(Information Opens)

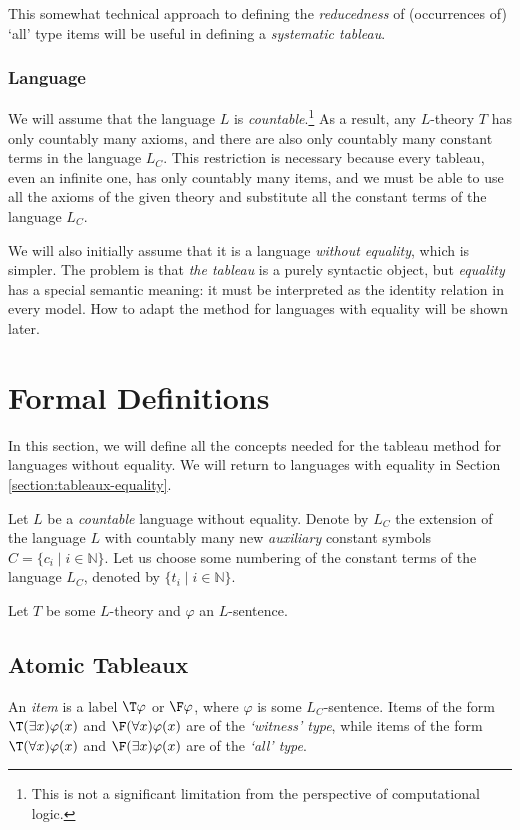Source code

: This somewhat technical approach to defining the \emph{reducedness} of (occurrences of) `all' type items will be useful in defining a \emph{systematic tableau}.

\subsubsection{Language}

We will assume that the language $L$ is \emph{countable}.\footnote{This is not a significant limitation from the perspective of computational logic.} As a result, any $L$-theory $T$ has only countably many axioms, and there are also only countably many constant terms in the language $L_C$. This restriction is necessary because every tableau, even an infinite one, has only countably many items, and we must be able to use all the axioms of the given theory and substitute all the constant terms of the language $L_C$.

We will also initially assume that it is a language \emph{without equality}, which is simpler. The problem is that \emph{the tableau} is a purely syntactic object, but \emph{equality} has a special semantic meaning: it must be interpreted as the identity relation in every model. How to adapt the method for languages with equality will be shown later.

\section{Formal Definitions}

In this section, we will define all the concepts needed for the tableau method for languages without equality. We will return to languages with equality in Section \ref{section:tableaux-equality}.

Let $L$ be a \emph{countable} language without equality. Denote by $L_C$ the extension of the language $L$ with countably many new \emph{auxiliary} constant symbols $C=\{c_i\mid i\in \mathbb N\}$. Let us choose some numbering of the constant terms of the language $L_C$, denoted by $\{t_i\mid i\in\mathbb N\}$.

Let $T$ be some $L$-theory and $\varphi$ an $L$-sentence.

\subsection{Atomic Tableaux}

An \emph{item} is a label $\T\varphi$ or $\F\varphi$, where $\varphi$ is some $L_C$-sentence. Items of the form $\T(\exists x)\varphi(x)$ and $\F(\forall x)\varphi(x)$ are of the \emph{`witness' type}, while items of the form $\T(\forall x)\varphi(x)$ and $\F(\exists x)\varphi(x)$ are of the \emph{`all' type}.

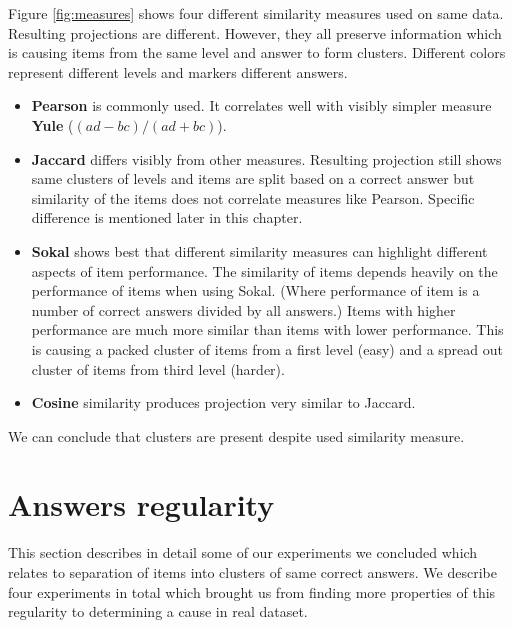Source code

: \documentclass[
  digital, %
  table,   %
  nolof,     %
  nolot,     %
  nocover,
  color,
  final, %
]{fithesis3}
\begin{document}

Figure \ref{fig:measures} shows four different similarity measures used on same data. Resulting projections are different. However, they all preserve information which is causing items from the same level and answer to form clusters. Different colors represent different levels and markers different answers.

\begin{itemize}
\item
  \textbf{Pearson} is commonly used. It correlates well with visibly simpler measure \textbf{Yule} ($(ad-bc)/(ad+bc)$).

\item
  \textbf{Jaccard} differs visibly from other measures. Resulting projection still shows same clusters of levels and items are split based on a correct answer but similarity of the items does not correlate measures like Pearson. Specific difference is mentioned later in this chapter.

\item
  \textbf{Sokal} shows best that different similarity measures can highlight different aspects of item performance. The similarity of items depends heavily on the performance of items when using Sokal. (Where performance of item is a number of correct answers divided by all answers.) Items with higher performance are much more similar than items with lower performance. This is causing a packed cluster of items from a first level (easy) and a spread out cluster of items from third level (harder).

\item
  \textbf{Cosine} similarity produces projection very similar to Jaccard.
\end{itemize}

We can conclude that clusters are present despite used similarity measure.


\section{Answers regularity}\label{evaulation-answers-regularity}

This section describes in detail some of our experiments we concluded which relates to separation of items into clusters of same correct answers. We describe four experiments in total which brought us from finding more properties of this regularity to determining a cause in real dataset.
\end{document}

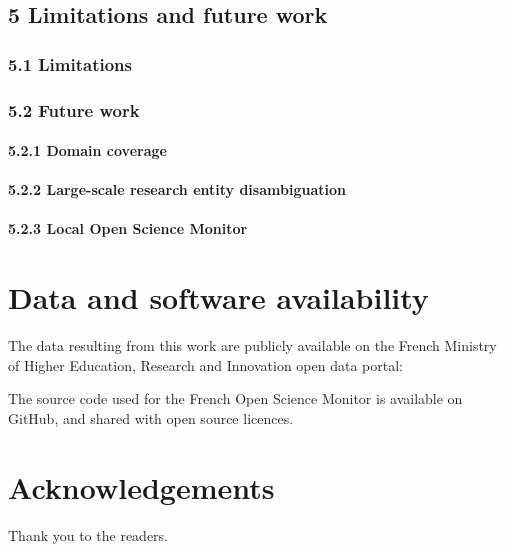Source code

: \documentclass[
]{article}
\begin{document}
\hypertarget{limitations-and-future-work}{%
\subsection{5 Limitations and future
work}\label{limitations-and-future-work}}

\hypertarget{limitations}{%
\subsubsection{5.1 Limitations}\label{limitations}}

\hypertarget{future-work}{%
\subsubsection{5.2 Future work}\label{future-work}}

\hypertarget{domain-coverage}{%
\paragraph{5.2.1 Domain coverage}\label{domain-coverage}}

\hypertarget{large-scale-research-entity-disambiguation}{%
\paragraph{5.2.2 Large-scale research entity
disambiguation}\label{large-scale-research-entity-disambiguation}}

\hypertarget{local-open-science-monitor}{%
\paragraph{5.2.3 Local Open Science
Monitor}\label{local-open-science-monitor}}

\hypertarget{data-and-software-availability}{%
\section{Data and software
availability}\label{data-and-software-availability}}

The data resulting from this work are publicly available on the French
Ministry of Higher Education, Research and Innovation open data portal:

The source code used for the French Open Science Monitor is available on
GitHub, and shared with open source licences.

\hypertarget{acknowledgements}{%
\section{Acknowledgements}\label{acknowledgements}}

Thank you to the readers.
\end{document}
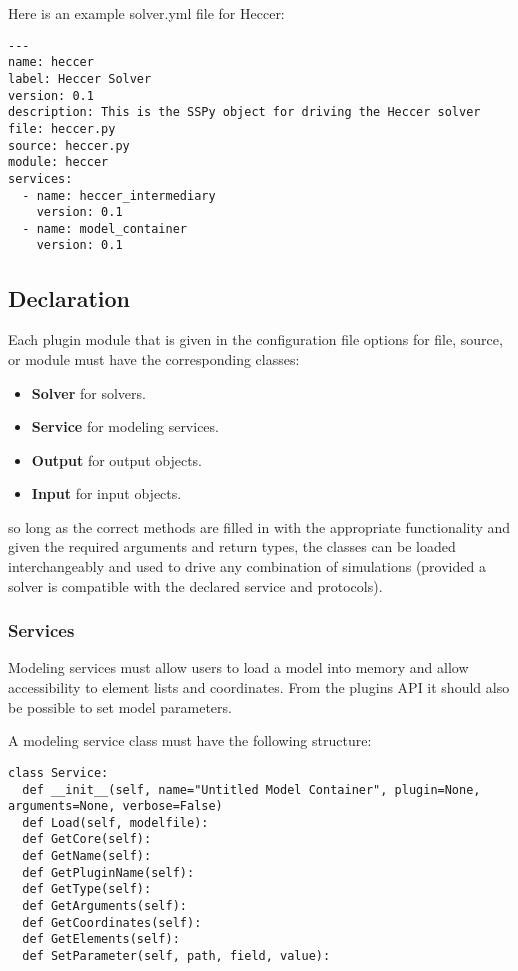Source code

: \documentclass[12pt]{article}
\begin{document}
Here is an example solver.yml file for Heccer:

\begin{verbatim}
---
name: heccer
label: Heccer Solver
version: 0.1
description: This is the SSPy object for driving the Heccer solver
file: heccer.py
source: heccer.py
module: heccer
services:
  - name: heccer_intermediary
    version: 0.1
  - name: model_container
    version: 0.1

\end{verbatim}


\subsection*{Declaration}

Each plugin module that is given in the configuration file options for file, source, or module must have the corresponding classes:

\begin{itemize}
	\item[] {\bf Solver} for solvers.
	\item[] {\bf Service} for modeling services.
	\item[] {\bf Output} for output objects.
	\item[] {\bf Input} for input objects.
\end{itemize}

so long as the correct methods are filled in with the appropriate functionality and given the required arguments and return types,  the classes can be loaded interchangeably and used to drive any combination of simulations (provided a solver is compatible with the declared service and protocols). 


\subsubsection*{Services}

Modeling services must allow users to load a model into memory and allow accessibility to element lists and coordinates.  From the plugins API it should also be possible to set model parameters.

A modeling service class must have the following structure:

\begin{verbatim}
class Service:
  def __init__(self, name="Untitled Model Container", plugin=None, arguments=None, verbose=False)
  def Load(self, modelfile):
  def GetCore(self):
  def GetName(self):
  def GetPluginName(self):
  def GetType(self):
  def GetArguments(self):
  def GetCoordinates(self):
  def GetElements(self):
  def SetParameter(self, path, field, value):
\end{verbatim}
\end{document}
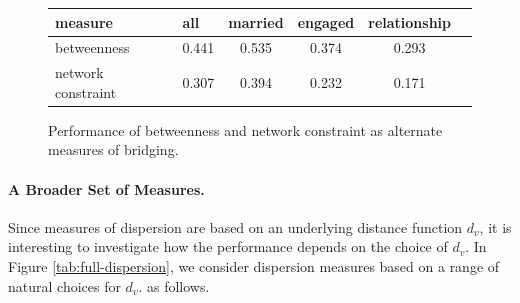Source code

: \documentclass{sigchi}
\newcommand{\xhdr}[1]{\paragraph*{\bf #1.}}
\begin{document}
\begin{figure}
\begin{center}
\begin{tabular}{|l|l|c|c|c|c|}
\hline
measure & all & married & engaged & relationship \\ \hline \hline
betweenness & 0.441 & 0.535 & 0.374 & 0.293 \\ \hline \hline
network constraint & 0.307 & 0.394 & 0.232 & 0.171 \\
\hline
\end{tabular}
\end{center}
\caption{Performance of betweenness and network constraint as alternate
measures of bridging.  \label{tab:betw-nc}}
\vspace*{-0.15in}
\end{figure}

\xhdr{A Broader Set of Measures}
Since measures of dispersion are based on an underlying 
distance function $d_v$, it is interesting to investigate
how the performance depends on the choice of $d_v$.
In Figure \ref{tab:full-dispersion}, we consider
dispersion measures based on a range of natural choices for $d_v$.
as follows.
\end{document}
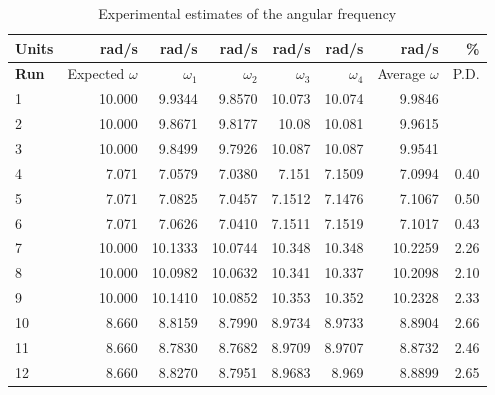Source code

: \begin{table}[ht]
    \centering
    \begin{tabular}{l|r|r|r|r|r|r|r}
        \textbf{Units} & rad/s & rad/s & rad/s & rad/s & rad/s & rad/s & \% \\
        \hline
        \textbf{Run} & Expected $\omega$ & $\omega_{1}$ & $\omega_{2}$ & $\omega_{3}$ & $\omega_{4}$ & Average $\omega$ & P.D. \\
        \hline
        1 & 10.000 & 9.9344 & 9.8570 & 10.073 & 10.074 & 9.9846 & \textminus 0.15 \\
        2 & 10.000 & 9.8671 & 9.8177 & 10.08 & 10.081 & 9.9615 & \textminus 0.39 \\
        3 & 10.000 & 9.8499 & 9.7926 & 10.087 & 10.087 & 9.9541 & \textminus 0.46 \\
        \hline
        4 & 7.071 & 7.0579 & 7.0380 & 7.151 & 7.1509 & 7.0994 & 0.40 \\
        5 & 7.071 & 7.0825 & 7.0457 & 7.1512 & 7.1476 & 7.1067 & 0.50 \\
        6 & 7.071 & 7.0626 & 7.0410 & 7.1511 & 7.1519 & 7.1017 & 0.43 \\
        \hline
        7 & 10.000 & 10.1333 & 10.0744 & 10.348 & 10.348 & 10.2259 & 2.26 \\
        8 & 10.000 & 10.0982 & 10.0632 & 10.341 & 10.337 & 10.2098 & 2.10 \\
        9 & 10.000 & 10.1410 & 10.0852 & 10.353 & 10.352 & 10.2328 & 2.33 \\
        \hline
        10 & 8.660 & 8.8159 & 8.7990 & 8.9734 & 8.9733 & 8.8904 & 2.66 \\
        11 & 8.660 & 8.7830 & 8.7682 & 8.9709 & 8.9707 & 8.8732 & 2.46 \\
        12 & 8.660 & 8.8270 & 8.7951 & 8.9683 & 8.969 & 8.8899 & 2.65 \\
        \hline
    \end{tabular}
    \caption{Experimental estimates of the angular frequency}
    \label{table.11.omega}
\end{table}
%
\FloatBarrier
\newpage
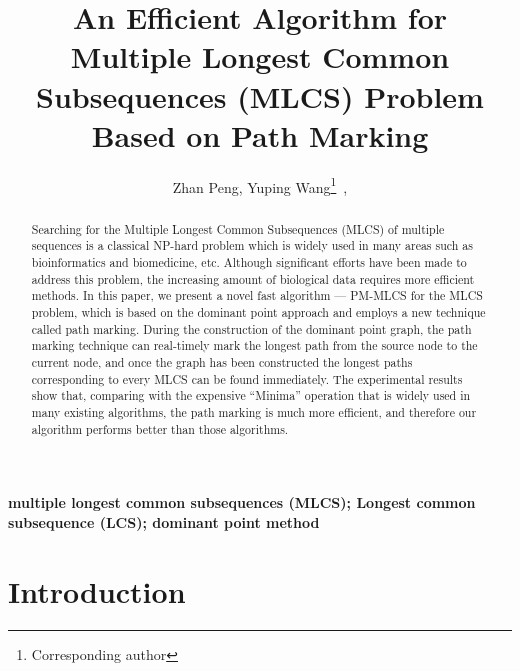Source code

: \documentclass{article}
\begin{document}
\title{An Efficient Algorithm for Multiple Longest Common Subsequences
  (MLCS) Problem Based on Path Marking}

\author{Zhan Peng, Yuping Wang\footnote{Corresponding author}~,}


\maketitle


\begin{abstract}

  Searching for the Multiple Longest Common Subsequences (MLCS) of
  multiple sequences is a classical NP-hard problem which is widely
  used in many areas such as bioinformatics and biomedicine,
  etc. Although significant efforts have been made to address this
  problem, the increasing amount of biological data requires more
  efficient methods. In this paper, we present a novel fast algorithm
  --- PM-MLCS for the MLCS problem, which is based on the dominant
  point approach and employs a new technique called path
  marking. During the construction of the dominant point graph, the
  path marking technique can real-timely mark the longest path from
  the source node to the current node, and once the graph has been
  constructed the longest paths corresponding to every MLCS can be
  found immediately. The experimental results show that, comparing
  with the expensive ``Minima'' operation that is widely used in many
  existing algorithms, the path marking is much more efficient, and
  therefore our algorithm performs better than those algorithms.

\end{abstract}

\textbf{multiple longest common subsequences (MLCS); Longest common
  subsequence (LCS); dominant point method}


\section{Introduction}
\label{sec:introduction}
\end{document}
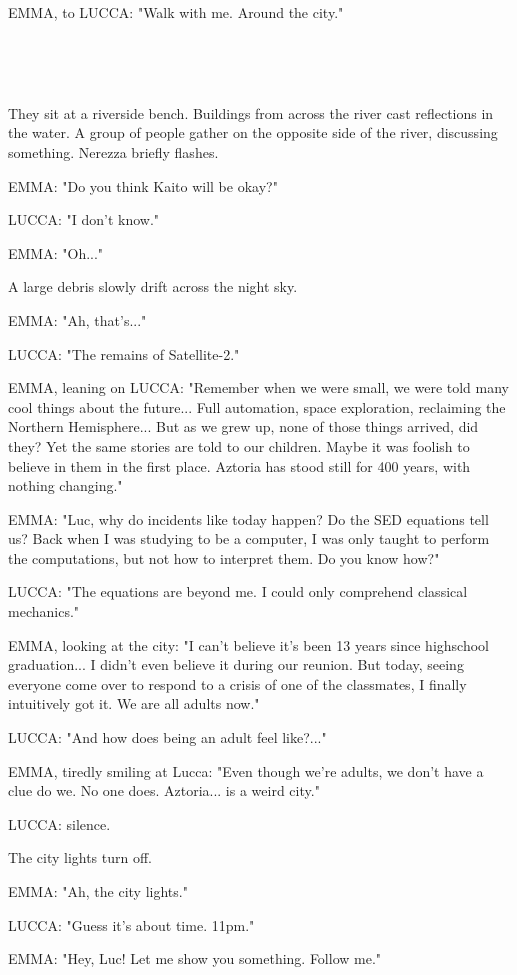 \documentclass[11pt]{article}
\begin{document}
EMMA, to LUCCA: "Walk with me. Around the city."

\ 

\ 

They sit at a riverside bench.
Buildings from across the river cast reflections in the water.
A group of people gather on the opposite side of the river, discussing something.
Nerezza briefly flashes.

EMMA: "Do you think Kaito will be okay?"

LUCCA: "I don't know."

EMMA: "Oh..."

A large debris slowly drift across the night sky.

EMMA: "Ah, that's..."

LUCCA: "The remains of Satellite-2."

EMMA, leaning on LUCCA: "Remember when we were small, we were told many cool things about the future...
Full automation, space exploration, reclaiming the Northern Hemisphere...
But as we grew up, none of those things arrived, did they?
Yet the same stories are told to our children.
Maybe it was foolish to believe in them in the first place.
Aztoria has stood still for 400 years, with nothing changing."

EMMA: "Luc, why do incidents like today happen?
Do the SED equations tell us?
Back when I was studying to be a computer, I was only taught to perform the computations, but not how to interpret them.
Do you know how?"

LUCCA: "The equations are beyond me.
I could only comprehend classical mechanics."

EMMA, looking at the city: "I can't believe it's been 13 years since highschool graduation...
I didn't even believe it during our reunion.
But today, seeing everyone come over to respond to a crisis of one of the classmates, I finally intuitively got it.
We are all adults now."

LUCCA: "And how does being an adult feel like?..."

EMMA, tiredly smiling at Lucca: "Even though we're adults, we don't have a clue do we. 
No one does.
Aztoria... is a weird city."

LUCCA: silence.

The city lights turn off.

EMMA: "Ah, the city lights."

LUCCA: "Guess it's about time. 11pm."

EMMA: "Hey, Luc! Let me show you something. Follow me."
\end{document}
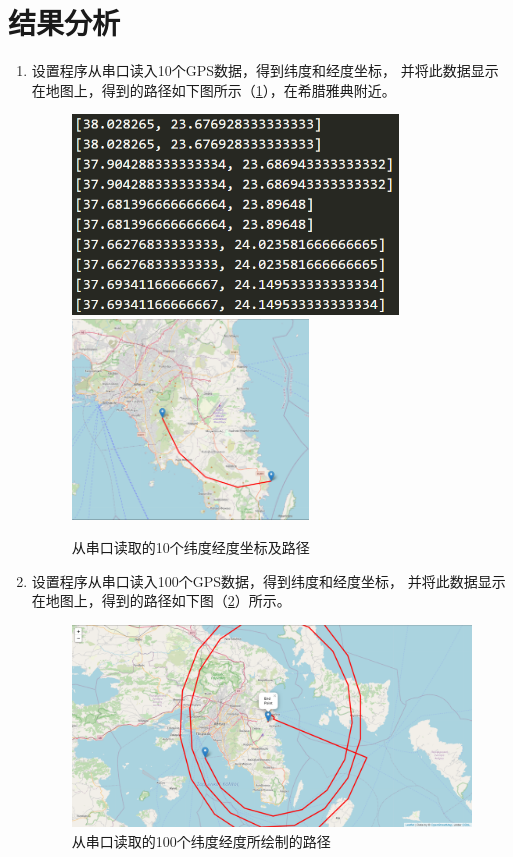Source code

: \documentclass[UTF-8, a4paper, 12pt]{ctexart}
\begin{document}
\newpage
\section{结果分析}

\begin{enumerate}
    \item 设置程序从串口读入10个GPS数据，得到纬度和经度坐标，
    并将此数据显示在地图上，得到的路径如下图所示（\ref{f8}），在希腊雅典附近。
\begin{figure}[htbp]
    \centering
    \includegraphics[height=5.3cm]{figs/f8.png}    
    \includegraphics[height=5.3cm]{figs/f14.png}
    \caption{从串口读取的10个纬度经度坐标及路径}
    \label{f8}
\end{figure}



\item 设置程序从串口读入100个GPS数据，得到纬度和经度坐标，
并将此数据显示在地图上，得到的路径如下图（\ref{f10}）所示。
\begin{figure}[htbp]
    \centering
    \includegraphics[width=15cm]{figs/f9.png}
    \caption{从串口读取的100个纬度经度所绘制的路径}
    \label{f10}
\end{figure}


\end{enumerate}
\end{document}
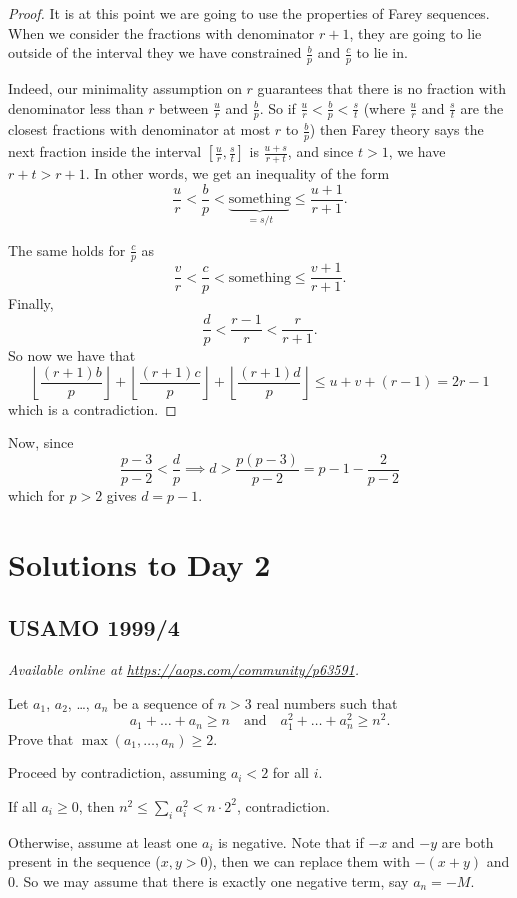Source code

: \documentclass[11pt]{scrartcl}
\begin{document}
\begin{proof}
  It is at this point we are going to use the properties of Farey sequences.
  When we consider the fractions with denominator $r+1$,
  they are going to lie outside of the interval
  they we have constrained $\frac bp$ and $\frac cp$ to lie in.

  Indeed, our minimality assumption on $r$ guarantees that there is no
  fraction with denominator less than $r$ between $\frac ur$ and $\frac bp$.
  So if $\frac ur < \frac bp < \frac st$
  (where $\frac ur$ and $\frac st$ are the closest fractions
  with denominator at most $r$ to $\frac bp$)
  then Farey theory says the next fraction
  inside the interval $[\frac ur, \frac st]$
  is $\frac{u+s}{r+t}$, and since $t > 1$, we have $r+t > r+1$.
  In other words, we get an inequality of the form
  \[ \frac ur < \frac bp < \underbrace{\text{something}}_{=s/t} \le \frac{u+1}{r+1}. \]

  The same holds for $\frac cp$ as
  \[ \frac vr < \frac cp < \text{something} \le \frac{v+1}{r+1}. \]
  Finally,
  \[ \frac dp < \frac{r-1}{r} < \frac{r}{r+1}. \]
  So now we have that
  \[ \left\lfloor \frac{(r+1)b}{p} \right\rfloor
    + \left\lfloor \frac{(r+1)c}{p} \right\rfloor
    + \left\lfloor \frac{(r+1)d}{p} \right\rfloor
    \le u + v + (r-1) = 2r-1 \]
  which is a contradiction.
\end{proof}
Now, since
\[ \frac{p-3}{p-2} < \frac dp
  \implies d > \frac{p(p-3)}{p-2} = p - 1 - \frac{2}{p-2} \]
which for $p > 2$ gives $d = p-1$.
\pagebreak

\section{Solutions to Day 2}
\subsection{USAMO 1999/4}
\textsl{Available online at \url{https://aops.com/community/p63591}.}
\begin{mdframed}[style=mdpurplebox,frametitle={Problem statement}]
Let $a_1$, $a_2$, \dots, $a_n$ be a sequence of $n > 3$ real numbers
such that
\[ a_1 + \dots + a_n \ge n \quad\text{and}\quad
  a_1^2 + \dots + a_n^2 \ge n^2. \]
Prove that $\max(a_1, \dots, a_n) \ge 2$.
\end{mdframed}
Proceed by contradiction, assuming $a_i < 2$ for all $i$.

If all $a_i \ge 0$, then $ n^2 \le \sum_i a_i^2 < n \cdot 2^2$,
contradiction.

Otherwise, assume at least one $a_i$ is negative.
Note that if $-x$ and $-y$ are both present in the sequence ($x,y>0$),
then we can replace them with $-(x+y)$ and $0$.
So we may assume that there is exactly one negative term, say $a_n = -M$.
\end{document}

(Information Closes)

■ **Problem to work on**
A copy of each line in the data above that holds the string "believe" is needed.

■ **Problem solution**
Maybe it was foolish to believe in them in the first place.
EMMA, looking at the city: "I can't believe it's been 13 years since highschool graduation...
I didn't even believe it during our reunion.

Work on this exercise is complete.